◆ WORK REQUEST ◆
Would you print every entry exactly as it appears?

[Data excerpts]
=== Section Start ===
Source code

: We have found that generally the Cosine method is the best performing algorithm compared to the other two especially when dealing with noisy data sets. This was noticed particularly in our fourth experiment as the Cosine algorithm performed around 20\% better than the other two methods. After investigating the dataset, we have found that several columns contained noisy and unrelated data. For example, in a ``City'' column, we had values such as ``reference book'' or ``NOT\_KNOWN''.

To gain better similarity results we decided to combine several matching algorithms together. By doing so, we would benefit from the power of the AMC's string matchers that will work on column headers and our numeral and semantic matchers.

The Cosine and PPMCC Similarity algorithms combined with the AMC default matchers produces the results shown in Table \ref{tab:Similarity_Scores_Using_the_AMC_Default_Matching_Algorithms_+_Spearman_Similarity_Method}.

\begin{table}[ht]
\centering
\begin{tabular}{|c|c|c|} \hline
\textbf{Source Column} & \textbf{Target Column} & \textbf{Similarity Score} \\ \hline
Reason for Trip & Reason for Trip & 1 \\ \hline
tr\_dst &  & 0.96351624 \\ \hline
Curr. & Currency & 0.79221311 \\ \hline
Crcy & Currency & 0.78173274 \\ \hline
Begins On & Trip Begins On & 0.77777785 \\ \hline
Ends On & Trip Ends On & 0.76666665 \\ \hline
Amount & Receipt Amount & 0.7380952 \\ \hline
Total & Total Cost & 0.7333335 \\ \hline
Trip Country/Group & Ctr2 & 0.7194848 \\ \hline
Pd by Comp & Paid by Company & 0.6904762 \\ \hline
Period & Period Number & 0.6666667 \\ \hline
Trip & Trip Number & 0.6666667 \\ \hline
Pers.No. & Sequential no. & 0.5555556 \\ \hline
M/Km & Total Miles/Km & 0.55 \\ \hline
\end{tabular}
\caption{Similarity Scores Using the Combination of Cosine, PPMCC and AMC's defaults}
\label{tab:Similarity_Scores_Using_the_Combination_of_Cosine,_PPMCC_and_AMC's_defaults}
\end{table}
=== Section End ===
◆ YOUR RESPONSE ◆
Source code

: We have found that generally the Cosine method is the best performing algorithm compared to the other two especially when dealing with noisy data sets. This was noticed particularly in our fourth experiment as the Cosine algorithm performed around 20\% better than the other two methods. After investigating the dataset, we have found that several columns contained noisy and unrelated data. For example, in a ``City'' column, we had values such as ``reference book'' or ``NOT\_KNOWN''.

To gain better similarity results we decided to combine several matching algorithms together. By doing so, we would benefit from the power of the AMC's string matchers that will work on column headers and our numeral and semantic matchers.

The Cosine and PPMCC Similarity algorithms combined with the AMC default matchers produces the results shown in Table \ref{tab:Similarity_Scores_Using_the_AMC_Default_Matching_Algorithms_+_Spearman_Similarity_Method}.

\begin{table}[ht]
\centering
\begin{tabular}{|c|c|c|} \hline
\textbf{Source Column} & \textbf{Target Column} & \textbf{Similarity Score} \\ \hline
Reason for Trip & Reason for Trip & 1 \\ \hline
tr\_dst &  & 0.96351624 \\ \hline
Curr. & Currency & 0.79221311 \\ \hline
Crcy & Currency & 0.78173274 \\ \hline
Begins On & Trip Begins On & 0.77777785 \\ \hline
Ends On & Trip Ends On & 0.76666665 \\ \hline
Amount & Receipt Amount & 0.7380952 \\ \hline
Total & Total Cost & 0.7333335 \\ \hline
Trip Country/Group & Ctr2 & 0.7194848 \\ \hline
Pd by Comp & Paid by Company & 0.6904762 \\ \hline
Period & Period Number & 0.6666667 \\ \hline
Trip & Trip Number & 0.6666667 \\ \hline
Pers.No. & Sequential no. & 0.5555556 \\ \hline
M/Km & Total Miles/Km & 0.55 \\ \hline
\end{tabular}
\caption{Similarity Scores Using the Combination of Cosine, PPMCC and AMC's defaults}
\label{tab:Similarity_Scores_Using_the_Combination_of_Cosine,_PPMCC_and_AMC's_defaults}
\end{table}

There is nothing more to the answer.